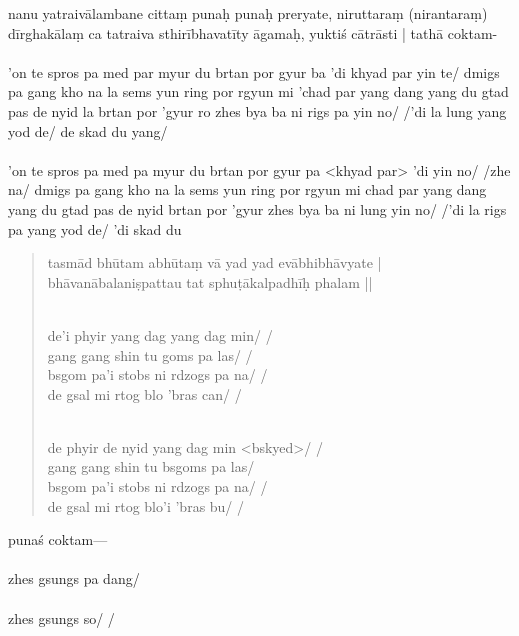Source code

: \documentclass[12pt]{article}
\begin{document}
nanu yatraivālambane cittaṃ punaḥ punaḥ preryate, niruttaraṃ (nirantaraṃ) dīrghakālaṃ ca tatraiva sthirībhavatīty āgamaḥ, yuktiś cātrāsti | tathā coktam-\\

\textbf{\TVA}\\
'on te spros pa med par myur du brtan por gyur ba 'di khyad par yin te/ dmigs pa gang kho na la sems yun ring por rgyun mi 'chad par yang dang yang du gtad pas de nyid la brtan por 'gyur ro zhes bya ba ni rigs pa yin no/ /'di la lung yang yod de/ de skad du yang/\\

\textbf{\TVB}\\
'on te spros pa med pa myur du brtan por gyur pa <khyad par> 'di yin no/ /zhe na/ dmigs pa gang kho na la sems yun ring por rgyun mi chad par yang dang yang du gtad pas de nyid brtan por 'gyur zhes bya ba ni lung yin no/ /'di la rigs pa yang yod de/ 'di skad du 

\begin{quote}
	tasmād bhūtam abhūtaṃ vā yad yad evābhibhāvyate | \\
	bhāvanābalaniṣpattau tat sphuṭākalpadhīḥ phalam ||

	\textbf{\TVA}\\
	de'i phyir yang dag yang dag min/ /\\
	gang gang shin tu goms pa las/ /\\
	bsgom pa'i stobs ni rdzogs pa na/ /\\
	de gsal mi rtog blo 'bras can/ /

	\textbf{\TVB}\\
	de phyir de nyid yang dag min <bskyed>/ /\\
	gang gang shin tu bsgoms pa las/ \\
	bsgom pa'i stobs ni rdzogs pa na/ /\\
	de gsal mi rtog blo'i 'bras bu/ /
\end{quote}

punaś coktam—\\

\textbf{\TVA}\\
zhes gsungs pa dang/\\

\textbf{\TVB}\\
zhes gsungs so/ /\\
\end{document}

Task details —
Every word of the material above should be copied exactly; no pictures.

Solution to this problem —
Source code

: \documentclass[12pt]{article}
\begin{document}
nanu yatraivālambane cittaṃ punaḥ punaḥ preryate, niruttaraṃ (nirantaraṃ) dīrghakālaṃ ca tatraiva sthirībhavatīty āgamaḥ, yuktiś cātrāsti | tathā coktam-\\

\textbf{\TVA}\\
'on te spros pa med par myur du brtan por gyur ba 'di khyad par yin te/ dmigs pa gang kho na la sems yun ring por rgyun mi 'chad par yang dang yang du gtad pas de nyid la brtan por 'gyur ro zhes bya ba ni rigs pa yin no/ /'di la lung yang yod de/ de skad du yang/\\

\textbf{\TVB}\\
'on te spros pa med pa myur du brtan por gyur pa <khyad par> 'di yin no/ /zhe na/ dmigs pa gang kho na la sems yun ring por rgyun mi chad par yang dang yang du gtad pas de nyid brtan por 'gyur zhes bya ba ni lung yin no/ /'di la rigs pa yang yod de/ 'di skad du 

\begin{quote}
	tasmād bhūtam abhūtaṃ vā yad yad evābhibhāvyate | \\
	bhāvanābalaniṣpattau tat sphuṭākalpadhīḥ phalam ||

	\textbf{\TVA}\\
	de'i phyir yang dag yang dag min/ /\\
	gang gang shin tu goms pa las/ /\\
	bsgom pa'i stobs ni rdzogs pa na/ /\\
	de gsal mi rtog blo 'bras can/ /

	\textbf{\TVB}\\
	de phyir de nyid yang dag min <bskyed>/ /\\
	gang gang shin tu bsgoms pa las/ \\
	bsgom pa'i stobs ni rdzogs pa na/ /\\
	de gsal mi rtog blo'i 'bras bu/ /
\end{quote}

punaś coktam—\\

\textbf{\TVA}\\
zhes gsungs pa dang/\\

\textbf{\TVB}\\
zhes gsungs so/ /\\
\end{document}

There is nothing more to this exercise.